The remaining soldiers demand an explanation from Keynes. He reveals thermal-camera footage of a triangular object that becomes nearly invisible before lifting off after Aban and two others approach it. The CIA has monitored the phenomenon since 1980, and Keynes and the team were sent to investigate while transmitting his thermal recordings to Langley. Keynes theorises that the object is one of the Vimanas of ancient Indian mythology, linking the phenomenon to Alexander the Great's passage through the region and to the strange lights and apparitions they have encountered. He also reveals that the team is considered expendable and will not be rescued. Hamer disappears the following morning.
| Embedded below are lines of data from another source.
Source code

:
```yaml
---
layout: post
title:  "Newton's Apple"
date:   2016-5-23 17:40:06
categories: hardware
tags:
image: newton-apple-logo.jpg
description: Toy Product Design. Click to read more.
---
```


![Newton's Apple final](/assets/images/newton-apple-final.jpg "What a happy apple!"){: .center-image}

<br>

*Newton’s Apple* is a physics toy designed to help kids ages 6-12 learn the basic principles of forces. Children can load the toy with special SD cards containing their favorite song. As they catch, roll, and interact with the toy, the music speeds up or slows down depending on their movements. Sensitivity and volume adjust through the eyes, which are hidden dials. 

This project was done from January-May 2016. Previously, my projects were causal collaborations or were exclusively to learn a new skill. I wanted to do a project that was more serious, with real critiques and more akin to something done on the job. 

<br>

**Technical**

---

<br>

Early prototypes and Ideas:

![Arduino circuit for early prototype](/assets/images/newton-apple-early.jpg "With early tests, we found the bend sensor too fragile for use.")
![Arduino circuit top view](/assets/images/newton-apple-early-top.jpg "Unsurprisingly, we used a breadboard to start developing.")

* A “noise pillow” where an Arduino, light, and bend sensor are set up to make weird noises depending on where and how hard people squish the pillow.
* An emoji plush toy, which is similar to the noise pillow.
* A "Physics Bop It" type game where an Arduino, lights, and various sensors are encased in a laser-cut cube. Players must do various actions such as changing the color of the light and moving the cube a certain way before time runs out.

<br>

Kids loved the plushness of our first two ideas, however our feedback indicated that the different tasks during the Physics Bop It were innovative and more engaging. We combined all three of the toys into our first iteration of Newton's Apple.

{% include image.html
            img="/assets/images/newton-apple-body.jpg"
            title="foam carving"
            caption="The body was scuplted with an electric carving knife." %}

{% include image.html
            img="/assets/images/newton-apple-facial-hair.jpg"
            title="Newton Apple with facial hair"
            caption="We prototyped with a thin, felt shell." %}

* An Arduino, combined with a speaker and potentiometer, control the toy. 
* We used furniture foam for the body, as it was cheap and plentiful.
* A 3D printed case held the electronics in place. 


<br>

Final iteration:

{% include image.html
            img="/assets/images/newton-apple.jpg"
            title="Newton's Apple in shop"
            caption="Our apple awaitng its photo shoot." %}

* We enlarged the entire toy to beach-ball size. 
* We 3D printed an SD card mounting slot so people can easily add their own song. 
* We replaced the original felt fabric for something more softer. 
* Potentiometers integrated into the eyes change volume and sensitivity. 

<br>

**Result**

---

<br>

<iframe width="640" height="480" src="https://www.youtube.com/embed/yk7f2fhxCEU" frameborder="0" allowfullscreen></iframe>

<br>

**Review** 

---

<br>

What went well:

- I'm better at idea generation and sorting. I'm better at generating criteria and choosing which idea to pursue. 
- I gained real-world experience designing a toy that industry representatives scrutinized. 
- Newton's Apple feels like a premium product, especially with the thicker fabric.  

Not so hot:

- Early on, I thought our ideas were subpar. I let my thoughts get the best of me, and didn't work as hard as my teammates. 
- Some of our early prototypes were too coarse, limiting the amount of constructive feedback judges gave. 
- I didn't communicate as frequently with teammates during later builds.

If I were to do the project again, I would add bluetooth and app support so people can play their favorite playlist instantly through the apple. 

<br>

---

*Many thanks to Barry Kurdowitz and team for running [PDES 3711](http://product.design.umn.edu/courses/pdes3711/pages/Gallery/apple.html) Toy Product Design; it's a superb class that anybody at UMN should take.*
Running out of supplies, the survivors eventually reach the site where the British regiment apparently vanished. Sadler fires at the seemingly invisible vimanas and is vaporized. Keynes flees with Degetau but later abandons him; after hearing his screams, he sees him obliterated by the objects. Exhausted, Keynes finds an oasis and discovers Hamer's body beside it. After passing out, he awakens to a distant helicopter and fires a flare. Other flares appear across the valley, followed by the bright light and two beings that approach him. When one touches his forehead, Keynes experiences visions of his previous encounters and enters a trance.

He then sees himself floating above a hospital bed, holding a talisman taken from Aban's home, while doctors and a military colonel observe through a window. In a trance, he whispers, "It will save us all..."

During the final credits, interviews with Keynes' wife reveal that his family has not been informed of his whereabouts and considers him missing.

==Cast==
- Jonas Ball as CIA Agent Benjamin Keynes
- Matthew R. Anderson as Chief Warrant Officer Wally Hamer, 180A SF Warrant Officer
- Jon Huertas as Sergeant Vincent Degetau, 18D SF Medical Sgt.
- Michael C. Williams as Sergeant Joe Trinoski, 18C SF Demolitions/Engineering Sgt.
- Sam Hunter as Sergeant Tim Cole, 18E SF Communications Sgt.
- Jeff Prewett as Sergeant Pete Sadler, 18B SF Weapons Sgt./Sniper
- Kenny Taylor as Master Sergeant Kenny Tanner, 18Z/18F Senior Team Sgt. / Intelligence Sgt.
- Chems-Eddine Zinoune as Abdul
- P. David Miller as Major Matt McCarthy, 18A SF Officer
- Vanessa Johansson as Stacy Keanes
- Jacqueline Harris as Matilde Seymour

==Reception==
On Rotten Tomatoes the film has an approval rating of 33% based on reviews from 12 critics.

Reviews were mixed. Screen International's critic was largely negative, describing the film as low-budget with an unremarkable cast, though noting the Moroccan filming locations as a visual highlight. The Hollywood Reporter similarly found the film's suspenseful tone undermined by an overly familiar setup, drawing repeated comparisons to Myrick's earlier The Blair Witch Project.

By contrast, PopMatters gave the film a more favorable notice, calling it an impressive return for Myrick that maintained tension without over-relying on the shock tactics common in the genre, and praising its ambiguous ending.